Israeli forces had "found signs" that Hamas militants had held hostages at a children's hospital in Gaza City, army spokesman Daniel Hagari said, showing footage of a baby bottle and a rope near a chair.
Teams of Israeli troops ran between jagged ruins in Gaza while air strikes shown on grainy military-released video shattered buildings.
Israelis are stunned by the October 7 attack and worried for the fate of the hostages. Demonstrators rallied on Monday outside the United Nations in Jerusalem to call for the world body's help in freeing the captives.
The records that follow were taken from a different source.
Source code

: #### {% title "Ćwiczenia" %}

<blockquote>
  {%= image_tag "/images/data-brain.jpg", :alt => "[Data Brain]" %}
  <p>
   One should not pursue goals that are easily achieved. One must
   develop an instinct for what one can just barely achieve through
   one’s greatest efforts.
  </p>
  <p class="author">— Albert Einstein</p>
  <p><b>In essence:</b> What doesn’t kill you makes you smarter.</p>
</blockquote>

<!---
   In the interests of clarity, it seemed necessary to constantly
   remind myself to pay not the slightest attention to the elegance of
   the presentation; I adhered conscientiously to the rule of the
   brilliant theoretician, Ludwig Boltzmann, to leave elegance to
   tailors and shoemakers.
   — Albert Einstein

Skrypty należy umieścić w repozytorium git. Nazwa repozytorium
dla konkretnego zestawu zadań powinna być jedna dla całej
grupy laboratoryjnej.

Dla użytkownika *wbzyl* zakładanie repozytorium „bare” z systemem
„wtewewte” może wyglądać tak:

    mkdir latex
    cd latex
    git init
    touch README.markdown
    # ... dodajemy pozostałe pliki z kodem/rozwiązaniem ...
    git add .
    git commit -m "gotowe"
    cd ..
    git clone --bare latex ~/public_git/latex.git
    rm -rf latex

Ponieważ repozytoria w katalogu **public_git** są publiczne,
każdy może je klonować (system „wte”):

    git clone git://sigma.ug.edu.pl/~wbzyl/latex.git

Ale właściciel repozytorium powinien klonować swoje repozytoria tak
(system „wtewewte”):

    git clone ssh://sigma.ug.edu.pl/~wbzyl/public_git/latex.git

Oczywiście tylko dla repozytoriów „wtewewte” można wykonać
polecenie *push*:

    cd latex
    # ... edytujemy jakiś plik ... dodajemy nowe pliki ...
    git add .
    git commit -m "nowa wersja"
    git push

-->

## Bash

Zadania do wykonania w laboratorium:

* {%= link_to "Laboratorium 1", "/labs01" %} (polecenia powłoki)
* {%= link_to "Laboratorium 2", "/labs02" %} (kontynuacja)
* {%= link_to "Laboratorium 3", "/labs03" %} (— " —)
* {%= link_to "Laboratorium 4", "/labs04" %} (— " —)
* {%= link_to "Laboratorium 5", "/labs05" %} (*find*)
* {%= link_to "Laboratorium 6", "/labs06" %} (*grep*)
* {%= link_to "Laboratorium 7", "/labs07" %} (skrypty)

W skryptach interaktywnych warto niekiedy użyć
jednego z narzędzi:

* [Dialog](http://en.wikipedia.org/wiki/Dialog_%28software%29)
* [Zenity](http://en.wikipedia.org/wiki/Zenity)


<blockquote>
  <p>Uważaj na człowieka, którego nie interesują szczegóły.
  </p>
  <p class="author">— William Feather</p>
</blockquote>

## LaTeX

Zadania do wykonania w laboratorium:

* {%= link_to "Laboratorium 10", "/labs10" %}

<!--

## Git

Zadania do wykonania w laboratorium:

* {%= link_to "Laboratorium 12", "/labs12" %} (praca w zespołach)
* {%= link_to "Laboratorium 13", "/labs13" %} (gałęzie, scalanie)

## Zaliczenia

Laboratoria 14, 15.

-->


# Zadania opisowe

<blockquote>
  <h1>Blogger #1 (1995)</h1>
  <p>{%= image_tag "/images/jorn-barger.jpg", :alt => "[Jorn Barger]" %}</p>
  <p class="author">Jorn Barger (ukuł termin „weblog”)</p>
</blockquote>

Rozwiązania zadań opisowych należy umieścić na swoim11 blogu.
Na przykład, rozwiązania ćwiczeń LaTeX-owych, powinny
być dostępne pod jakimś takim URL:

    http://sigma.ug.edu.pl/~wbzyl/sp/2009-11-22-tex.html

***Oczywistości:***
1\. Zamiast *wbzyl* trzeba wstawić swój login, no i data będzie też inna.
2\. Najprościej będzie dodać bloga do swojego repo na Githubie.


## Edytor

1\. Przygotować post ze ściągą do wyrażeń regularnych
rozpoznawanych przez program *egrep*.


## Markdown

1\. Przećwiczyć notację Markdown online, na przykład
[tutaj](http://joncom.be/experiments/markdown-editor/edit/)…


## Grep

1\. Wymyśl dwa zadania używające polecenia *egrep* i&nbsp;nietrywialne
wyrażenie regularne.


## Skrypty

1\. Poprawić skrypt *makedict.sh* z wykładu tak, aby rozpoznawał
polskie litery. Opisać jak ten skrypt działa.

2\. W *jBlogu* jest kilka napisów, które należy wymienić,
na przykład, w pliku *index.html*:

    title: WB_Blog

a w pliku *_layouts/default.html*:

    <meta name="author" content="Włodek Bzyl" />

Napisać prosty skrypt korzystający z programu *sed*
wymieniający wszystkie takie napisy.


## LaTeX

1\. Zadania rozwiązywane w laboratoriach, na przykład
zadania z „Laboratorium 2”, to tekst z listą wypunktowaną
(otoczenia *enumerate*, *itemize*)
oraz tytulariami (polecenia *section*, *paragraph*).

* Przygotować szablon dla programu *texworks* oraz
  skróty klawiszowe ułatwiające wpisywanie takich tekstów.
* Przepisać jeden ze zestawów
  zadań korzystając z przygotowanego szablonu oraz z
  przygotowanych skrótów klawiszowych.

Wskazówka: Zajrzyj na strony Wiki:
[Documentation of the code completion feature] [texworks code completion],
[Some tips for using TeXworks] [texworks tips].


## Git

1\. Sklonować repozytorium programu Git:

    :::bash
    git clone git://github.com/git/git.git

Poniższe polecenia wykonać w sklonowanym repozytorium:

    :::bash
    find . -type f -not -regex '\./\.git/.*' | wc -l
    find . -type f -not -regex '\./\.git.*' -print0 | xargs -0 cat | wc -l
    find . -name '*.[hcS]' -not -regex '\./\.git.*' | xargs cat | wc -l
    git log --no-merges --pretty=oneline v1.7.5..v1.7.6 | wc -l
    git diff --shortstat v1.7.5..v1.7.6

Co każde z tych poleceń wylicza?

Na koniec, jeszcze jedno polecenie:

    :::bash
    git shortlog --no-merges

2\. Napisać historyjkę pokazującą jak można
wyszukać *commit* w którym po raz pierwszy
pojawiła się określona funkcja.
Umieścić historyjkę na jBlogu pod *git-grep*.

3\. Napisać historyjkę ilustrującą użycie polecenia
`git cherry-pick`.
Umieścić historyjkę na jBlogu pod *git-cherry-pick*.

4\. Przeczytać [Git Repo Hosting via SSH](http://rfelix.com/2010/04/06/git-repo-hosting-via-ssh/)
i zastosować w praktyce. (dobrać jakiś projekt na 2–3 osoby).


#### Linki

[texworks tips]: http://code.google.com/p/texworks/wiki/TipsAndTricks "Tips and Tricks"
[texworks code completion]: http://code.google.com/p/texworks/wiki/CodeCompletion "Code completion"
A possible deal for the "release of prisoners" was the subject of ongoing negotiations being mediated by Qatar, according to Biden.
The war in Gaza has also spurred concerns of a wider regional conflict.
At least eight pro-Iran fighters were killed in US strikes on eastern Syria, a war monitor said, in response to attacks on American forces.
It was the third time in less than three weeks that the US military has targeted locations in Syria. Attacks on American forces in the Middle East have spiked since the Israel-Hamas war began.
- International concern -
International attention has focused on the plight of Palestinians, and protests have been held worldwide in solidarity with the 2.4 million under bombardment and near-total siege for more than five weeks.
About 980 trucks carrying humanitarian aid have been let into Gaza since October 21, according to the UN humanitarian agency.
Before the war, 500 trucks entered every day, it claimed.
Palestinian prime minister Mohammad Shtayyeh called on the European Union and the United Nations to "parachute aid" into Gaza.
Fuel is in critical need, especially for hospital generators, but Israel has been concerned that any fuel deliveries could be diverted to Hamas militants.
Almost 1.6 million people -- about two-thirds of Gaza's population -- have been internally displaced since October 7, according to UNRWA.
Some people were being allowed to leave the besieged territory via the Egypt-controlled Rafah crossing and on Monday more than 550 foreigners passport holders and nine wounded Palestinians wounded and companions crossed.
Israel's military said it would observe a "self-evacuation corridor" Monday, allowing people to move from Al-Shifa southward, but admitted the area was still the scene of "intense battles".
The area of fighting "currently includes the area surrounding the Al-Shifa hospital but not the hospital itself", an IDF spokesperson told AFP.
The Israeli army also said its ground soldiers had hand-delivered 300 litres (80 gallons) of fuel near the hospital "for urgent medical purposes".
Al-Shifa director Abu Salmiya said he told Israeli authorities he needed far more -- at least 8,000 litres to run the main generators and "save hundreds of patients and wounded, but they refused".